** Opening Dataset records block **
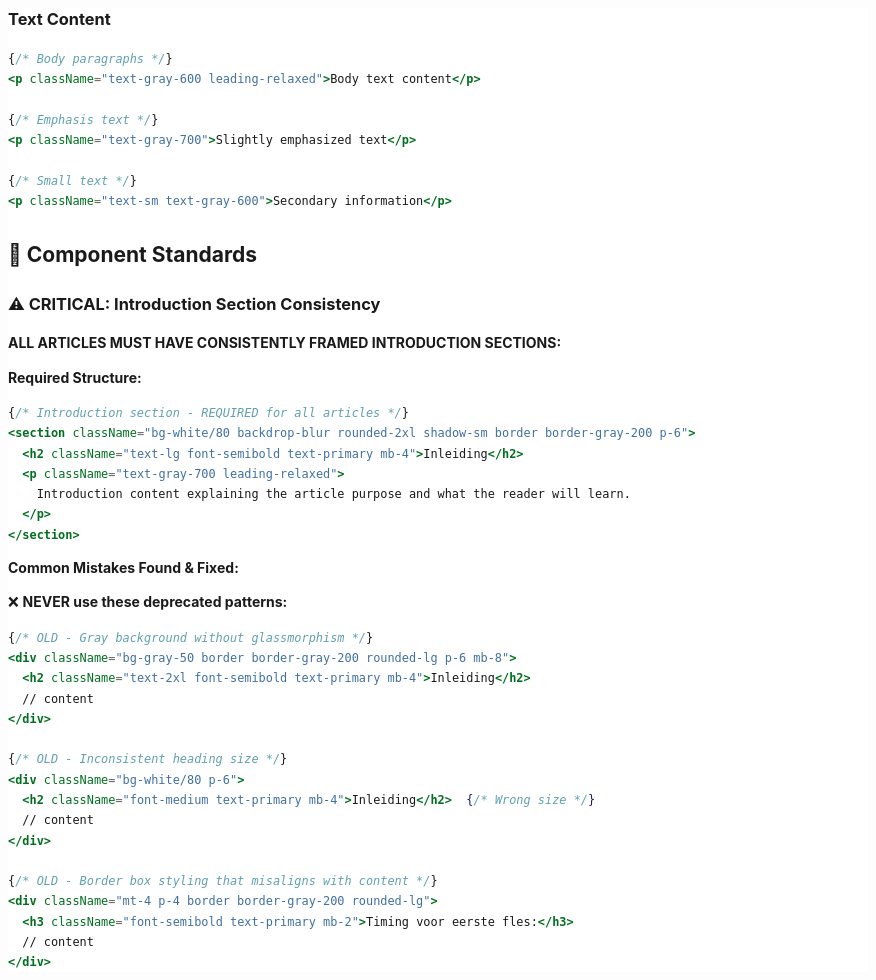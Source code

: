
### Text Content

```jsx
{/* Body paragraphs */}
<p className="text-gray-600 leading-relaxed">Body text content</p>

{/* Emphasis text */}
<p className="text-gray-700">Slightly emphasized text</p>

{/* Small text */}
<p className="text-sm text-gray-600">Secondary information</p>
```

## 🎯 Component Standards

### ⚠️ CRITICAL: Introduction Section Consistency

**ALL ARTICLES MUST HAVE CONSISTENTLY FRAMED INTRODUCTION SECTIONS:**

**Required Structure:**
```jsx
{/* Introduction section - REQUIRED for all articles */}
<section className="bg-white/80 backdrop-blur rounded-2xl shadow-sm border border-gray-200 p-6">
  <h2 className="text-lg font-semibold text-primary mb-4">Inleiding</h2>
  <p className="text-gray-700 leading-relaxed">
    Introduction content explaining the article purpose and what the reader will learn.
  </p>
</section>
```

**Common Mistakes Found & Fixed:**

❌ **NEVER use these deprecated patterns:**
```jsx
{/* OLD - Gray background without glassmorphism */}
<div className="bg-gray-50 border border-gray-200 rounded-lg p-6 mb-8">
  <h2 className="text-2xl font-semibold text-primary mb-4">Inleiding</h2>
  // content
</div>

{/* OLD - Inconsistent heading size */}
<div className="bg-white/80 p-6">
  <h2 className="font-medium text-primary mb-4">Inleiding</h2>  {/* Wrong size */}
  // content
</div>

{/* OLD - Border box styling that misaligns with content */}
<div className="mt-4 p-4 border border-gray-200 rounded-lg">
  <h3 className="font-semibold text-primary mb-2">Timing voor eerste fles:</h3>
  // content
</div>
```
** Closing Dataset records block **
(Exercise directions) How many lines of these records include the word "semibold"? Only the number should be written.

(Task result) 3